In 2015 a satellite location was opened through a franchising deal, in which the J.G. Melon name was licensed, at 89 MacDougal Street in Greenwich Village by Magnolia Bakery owner Steve Abrams, his brother Danny, and 30-year Melon alum Shaun Young. Except for Magnolia Bakery desserts, the menu was almost identical, including the guarded formula for the iconic hamburger. From 2017 to 2019, another location was operated as a franchise by the Abrams brothers, at 480 Amsterdam Avenue on the Upper West Side.

==Burger==
The New York Times described its hamburger as follows: "This is a big, beefy, no-nonsense, cooked-on-a-flattop burger. [It] emphasize[s] crustiness and juiciness, and skipping the grill in lieu of a ... flattop means there’s no smoky overshadowing of the pure beefiness." Eater opined that "The rippled cottage fries are the classic accompaniment, and draft beer is the drink of choice."

British food writer Nick Solares described it as follows: "The hamburger ... is a plump and juicy, seven and a quarter ounce, griddle-cooked patty served ... on a [toasted] squishy white bun.
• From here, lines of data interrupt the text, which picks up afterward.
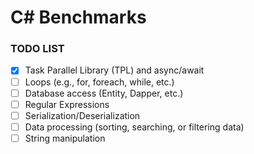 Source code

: ﻿# C# Benchmarks


### TODO LIST
- [x] Task Parallel Library (TPL) and async/await  
- [ ] Loops (e.g., for, foreach, while, etc.)
- [ ] Database access (Entity, Dapper, etc.)  
- [ ] Regular Expressions
- [ ] Serialization/Deserialization
- [ ] Data processing (sorting, searching, or filtering data)
- [ ] String manipulation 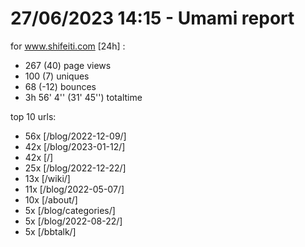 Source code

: # 27/06/2023 14:15 - Umami report
for www.shifeiti.com [24h] :

 - 267 (40) page views
 - 100 (7) uniques
 - 68 (-12) bounces
 - 3h 56' 4'' (31' 45'') totaltime


top 10 urls:
 - 56x [/blog/2022-12-09/]
 - 42x [/blog/2023-01-12/]
 - 42x [/]
 - 25x [/blog/2022-12-22/]
 - 13x [/wiki/]
 - 11x [/blog/2022-05-07/]
 - 10x [/about/]
 - 5x [/blog/categories/]
 - 5x [/blog/2022-08-22/]
 - 5x [/bbtalk/]


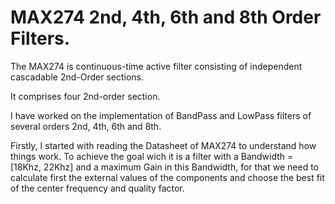 # MAX274 2nd, 4th, 6th and 8th Order Filters.

The MAX274 is continuous-time active filter consisting of independent cascadable 2nd-Order sections.

 It comprises four 2nd-order section.


I have worked on the implementation of BandPass and LowPass filters of several orders 2nd, 4th, 6th and 8th.

Firstly, I started with reading the Datasheet of MAX274 to understand how things work. To achieve the goal wich it is a filter with a Bandwidth = [18Khz, 22Khz] and a maximum Gain in this Bandwidth, for that we need to calculate first the external values of the components and choose the best fit of the center frequency and quality factor.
It is in many ways the platonic ideal of a bar burger. No mess, no fuss, just meat and bread ... on a plate with pickles and onions on the side....The patty comes impressively seared with dense, dark crust rife with the browned meat flavors of the Maillard reaction. The interior, while not as abundantly juicy as more modern burgers, is still pleasingly succulent, and texturally the patty is so loosely packed that you wonder if it was even formed into a patty before cooking."

==In film==
A tense crucial scene with Meryl Streep and Dustin Hoffman, in which Dustin Hoffman smacks his wine glass against the wall, was filmed at the restaurant for the 1979 Academy Award for Best Picture legal divorce drama film Kramer vs. Kramer. A still of the scene from the movie hangs on the wall next to the table where it was shot.

Steve Gordon wrote his Oscar-nominated screenplay for the 1981 romantic comedy Arthur while sitting at his regular table at J.G. Melon.

There is also a scene shot at J.G. Melon in Whit Stillman's1990 preppy cult classic romantic comedy-drama Metropolitan, which was nominated for Best Original Screenplay at the 63rd Academy Awards. The restaurant required that those who filmed the movies had to be in by 3 o'clock, and out by 7 o'clock.

== Notable patrons ==
- Michael Bloomberg, billionaire and former New York City Mayor, who calls J.G. Melon hamburgers the "best hamburgers in the world.”
- Jerry Seinfeld, comedian and actor, is a regular who praises the restaurant.
- Gigi Hadid, model, who opined that J.G. Melon has the best burgers in New York during an interview on The Tonight Show Starring Jimmy Fallon.
- Bobby Flay, Food Network host and chef, who calls J.G. Melon the best hamburger joint in the city.
- Ina Garten, chef and television host of the Food Network program Barefoot Contessa, who included the restaurant on her curated list of favorite New York City dining destinations.
- Danny Meyer, restaurateur (Eleven Madison Park), who lists J.G. Melon's hamburger as one of the best in New York City.
- Brooke Shields, actress, has been a regular
- Dylan McDermott, actor, whose father was a longtime J.G. Melon bartender.
- Andrew Zimmern, Travel Channel host and chef, who said that if he were forced to choose, Melons would be his "last burger ever".